● Entries shown
====

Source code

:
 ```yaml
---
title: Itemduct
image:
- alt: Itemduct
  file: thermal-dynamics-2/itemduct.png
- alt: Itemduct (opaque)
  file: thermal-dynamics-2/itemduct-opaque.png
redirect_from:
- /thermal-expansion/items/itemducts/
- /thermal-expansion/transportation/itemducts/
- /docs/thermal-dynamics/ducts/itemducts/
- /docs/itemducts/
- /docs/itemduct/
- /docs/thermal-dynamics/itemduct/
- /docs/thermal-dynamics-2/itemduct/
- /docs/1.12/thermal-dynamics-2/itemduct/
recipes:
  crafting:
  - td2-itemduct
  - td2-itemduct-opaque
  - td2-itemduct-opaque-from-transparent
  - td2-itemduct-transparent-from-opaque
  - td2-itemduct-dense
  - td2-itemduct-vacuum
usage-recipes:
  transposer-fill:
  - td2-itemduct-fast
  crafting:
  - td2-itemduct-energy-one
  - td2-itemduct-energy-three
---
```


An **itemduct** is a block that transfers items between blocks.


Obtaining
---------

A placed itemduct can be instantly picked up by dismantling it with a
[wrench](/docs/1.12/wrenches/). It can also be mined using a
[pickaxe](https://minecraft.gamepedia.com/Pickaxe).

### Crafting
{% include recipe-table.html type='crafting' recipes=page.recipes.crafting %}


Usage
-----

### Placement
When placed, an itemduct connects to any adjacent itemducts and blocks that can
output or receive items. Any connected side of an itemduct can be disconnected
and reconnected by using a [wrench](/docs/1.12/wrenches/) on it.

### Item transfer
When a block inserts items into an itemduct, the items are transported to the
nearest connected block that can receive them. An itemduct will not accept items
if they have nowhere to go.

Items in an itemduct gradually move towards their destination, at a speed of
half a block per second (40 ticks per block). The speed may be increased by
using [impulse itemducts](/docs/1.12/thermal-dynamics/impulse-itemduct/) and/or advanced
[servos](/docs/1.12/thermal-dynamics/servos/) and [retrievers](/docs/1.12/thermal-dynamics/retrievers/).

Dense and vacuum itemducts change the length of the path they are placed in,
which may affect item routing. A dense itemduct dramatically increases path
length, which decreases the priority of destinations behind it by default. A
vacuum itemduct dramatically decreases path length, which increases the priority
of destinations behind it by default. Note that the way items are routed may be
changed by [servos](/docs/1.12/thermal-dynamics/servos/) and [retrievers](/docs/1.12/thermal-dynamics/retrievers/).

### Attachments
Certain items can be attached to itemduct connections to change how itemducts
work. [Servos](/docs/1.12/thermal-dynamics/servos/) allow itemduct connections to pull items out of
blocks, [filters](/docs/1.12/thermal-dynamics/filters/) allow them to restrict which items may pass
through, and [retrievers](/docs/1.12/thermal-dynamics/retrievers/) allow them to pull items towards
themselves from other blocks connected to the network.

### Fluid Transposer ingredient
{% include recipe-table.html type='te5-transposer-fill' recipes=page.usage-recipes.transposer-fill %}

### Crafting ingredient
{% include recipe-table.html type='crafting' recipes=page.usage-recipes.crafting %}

====

● Requirement
Every record here must be output exactly, word for word.

● Reply
Source code

:
 ```yaml
---
title: Itemduct
image:
- alt: Itemduct
  file: thermal-dynamics-2/itemduct.png
- alt: Itemduct (opaque)
  file: thermal-dynamics-2/itemduct-opaque.png
redirect_from:
- /thermal-expansion/items/itemducts/
- /thermal-expansion/transportation/itemducts/
- /docs/thermal-dynamics/ducts/itemducts/
- /docs/itemducts/
- /docs/itemduct/
- /docs/thermal-dynamics/itemduct/
- /docs/thermal-dynamics-2/itemduct/
- /docs/1.12/thermal-dynamics-2/itemduct/
recipes:
  crafting:
  - td2-itemduct
  - td2-itemduct-opaque
  - td2-itemduct-opaque-from-transparent
  - td2-itemduct-transparent-from-opaque
  - td2-itemduct-dense
  - td2-itemduct-vacuum
usage-recipes:
  transposer-fill:
  - td2-itemduct-fast
  crafting:
  - td2-itemduct-energy-one
  - td2-itemduct-energy-three
---
```


An **itemduct** is a block that transfers items between blocks.


Obtaining
---------

A placed itemduct can be instantly picked up by dismantling it with a
[wrench](/docs/1.12/wrenches/). It can also be mined using a
[pickaxe](https://minecraft.gamepedia.com/Pickaxe).

### Crafting
{% include recipe-table.html type='crafting' recipes=page.recipes.crafting %}


Usage
-----

### Placement
When placed, an itemduct connects to any adjacent itemducts and blocks that can
output or receive items. Any connected side of an itemduct can be disconnected
and reconnected by using a [wrench](/docs/1.12/wrenches/) on it.

### Item transfer
When a block inserts items into an itemduct, the items are transported to the
nearest connected block that can receive them. An itemduct will not accept items
if they have nowhere to go.

Items in an itemduct gradually move towards their destination, at a speed of
half a block per second (40 ticks per block). The speed may be increased by
using [impulse itemducts](/docs/1.12/thermal-dynamics/impulse-itemduct/) and/or advanced
[servos](/docs/1.12/thermal-dynamics/servos/) and [retrievers](/docs/1.12/thermal-dynamics/retrievers/).

Dense and vacuum itemducts change the length of the path they are placed in,
which may affect item routing. A dense itemduct dramatically increases path
length, which decreases the priority of destinations behind it by default. A
vacuum itemduct dramatically decreases path length, which increases the priority
of destinations behind it by default. Note that the way items are routed may be
changed by [servos](/docs/1.12/thermal-dynamics/servos/) and [retrievers](/docs/1.12/thermal-dynamics/retrievers/).

### Attachments
Certain items can be attached to itemduct connections to change how itemducts
work. [Servos](/docs/1.12/thermal-dynamics/servos/) allow itemduct connections to pull items out of
blocks, [filters](/docs/1.12/thermal-dynamics/filters/) allow them to restrict which items may pass
through, and [retrievers](/docs/1.12/thermal-dynamics/retrievers/) allow them to pull items towards
themselves from other blocks connected to the network.

### Fluid Transposer ingredient
{% include recipe-table.html type='te5-transposer-fill' recipes=page.usage-recipes.transposer-fill %}

### Crafting ingredient
{% include recipe-table.html type='crafting' recipes=page.usage-recipes.crafting %}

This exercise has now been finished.